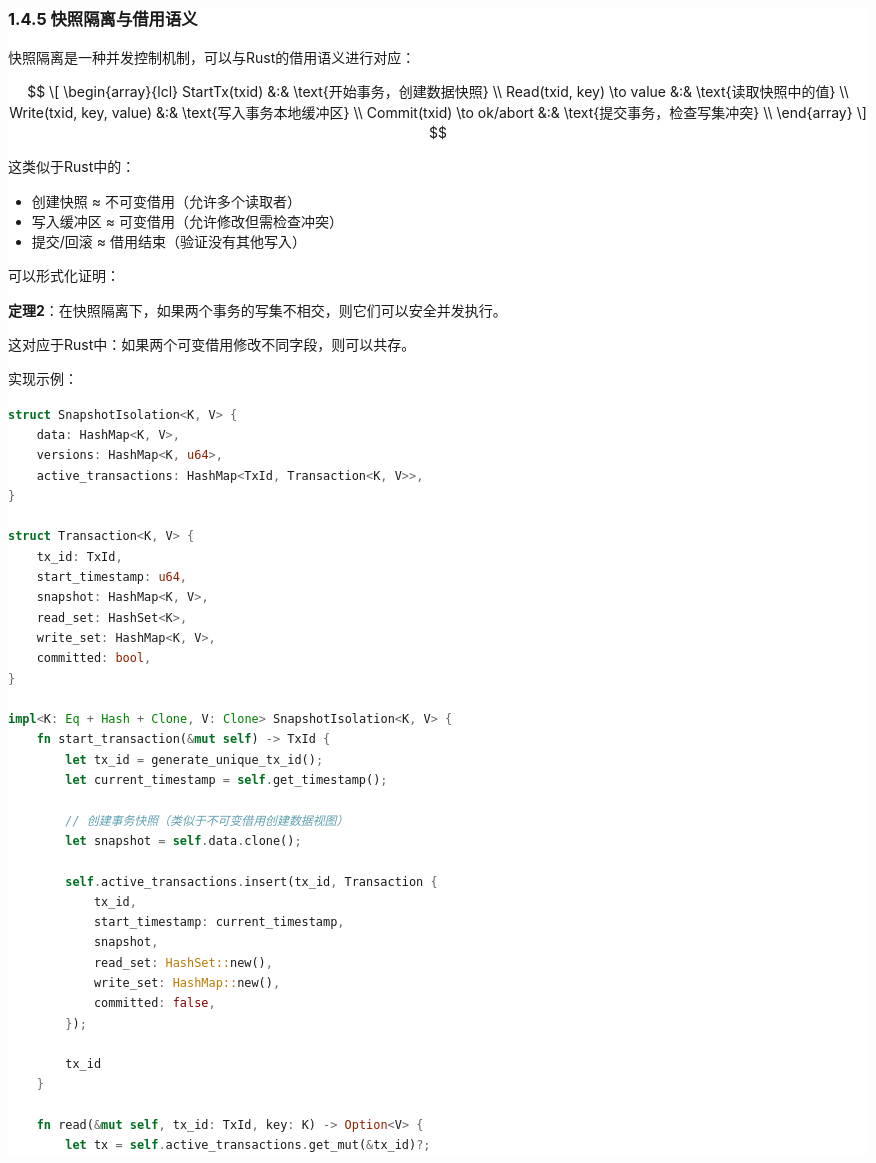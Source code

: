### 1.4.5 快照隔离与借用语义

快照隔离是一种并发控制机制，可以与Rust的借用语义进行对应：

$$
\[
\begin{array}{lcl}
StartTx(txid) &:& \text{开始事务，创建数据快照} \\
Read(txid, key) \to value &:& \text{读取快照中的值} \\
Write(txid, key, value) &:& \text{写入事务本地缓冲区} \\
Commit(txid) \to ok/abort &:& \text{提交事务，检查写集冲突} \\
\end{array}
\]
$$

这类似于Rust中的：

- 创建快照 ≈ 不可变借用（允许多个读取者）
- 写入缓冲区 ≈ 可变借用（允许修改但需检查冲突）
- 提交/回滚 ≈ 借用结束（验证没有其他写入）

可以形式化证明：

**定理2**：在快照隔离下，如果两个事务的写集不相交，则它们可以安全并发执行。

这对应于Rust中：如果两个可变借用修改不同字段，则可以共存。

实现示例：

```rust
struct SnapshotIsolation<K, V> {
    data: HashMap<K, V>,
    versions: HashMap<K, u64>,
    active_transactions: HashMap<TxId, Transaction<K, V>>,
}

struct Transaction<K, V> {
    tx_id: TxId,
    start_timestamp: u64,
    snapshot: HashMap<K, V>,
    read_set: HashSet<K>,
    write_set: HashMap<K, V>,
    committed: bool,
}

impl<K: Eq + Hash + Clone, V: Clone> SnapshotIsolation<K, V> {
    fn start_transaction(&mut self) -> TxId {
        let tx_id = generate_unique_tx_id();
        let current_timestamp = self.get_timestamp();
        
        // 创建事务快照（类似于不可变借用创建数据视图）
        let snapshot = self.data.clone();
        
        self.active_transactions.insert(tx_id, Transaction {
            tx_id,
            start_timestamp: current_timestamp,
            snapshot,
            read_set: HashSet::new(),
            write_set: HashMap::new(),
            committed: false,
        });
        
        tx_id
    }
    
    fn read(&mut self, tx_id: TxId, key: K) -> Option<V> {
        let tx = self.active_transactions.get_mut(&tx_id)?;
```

------------------------------------------------------------

Copy the listing above exactly, minus the pictures.

▶ **RESULT**:
Source code

:### 1.4.5 快照隔离与借用语义

快照隔离是一种并发控制机制，可以与Rust的借用语义进行对应：

$$
\[
\begin{array}{lcl}
StartTx(txid) &:& \text{开始事务，创建数据快照} \\
Read(txid, key) \to value &:& \text{读取快照中的值} \\
Write(txid, key, value) &:& \text{写入事务本地缓冲区} \\
Commit(txid) \to ok/abort &:& \text{提交事务，检查写集冲突} \\
\end{array}
\]
$$

这类似于Rust中的：

- 创建快照 ≈ 不可变借用（允许多个读取者）
- 写入缓冲区 ≈ 可变借用（允许修改但需检查冲突）
- 提交/回滚 ≈ 借用结束（验证没有其他写入）

可以形式化证明：

**定理2**：在快照隔离下，如果两个事务的写集不相交，则它们可以安全并发执行。

这对应于Rust中：如果两个可变借用修改不同字段，则可以共存。

实现示例：

```rust
struct SnapshotIsolation<K, V> {
    data: HashMap<K, V>,
    versions: HashMap<K, u64>,
    active_transactions: HashMap<TxId, Transaction<K, V>>,
}

struct Transaction<K, V> {
    tx_id: TxId,
    start_timestamp: u64,
    snapshot: HashMap<K, V>,
    read_set: HashSet<K>,
    write_set: HashMap<K, V>,
    committed: bool,
}

impl<K: Eq + Hash + Clone, V: Clone> SnapshotIsolation<K, V> {
    fn start_transaction(&mut self) -> TxId {
        let tx_id = generate_unique_tx_id();
        let current_timestamp = self.get_timestamp();
        
        // 创建事务快照（类似于不可变借用创建数据视图）
        let snapshot = self.data.clone();
        
        self.active_transactions.insert(tx_id, Transaction {
            tx_id,
            start_timestamp: current_timestamp,
            snapshot,
            read_set: HashSet::new(),
            write_set: HashMap::new(),
            committed: false,
        });
        
        tx_id
    }
    
    fn read(&mut self, tx_id: TxId, key: K) -> Option<V> {
        let tx = self.active_transactions.get_mut(&tx_id)?;
```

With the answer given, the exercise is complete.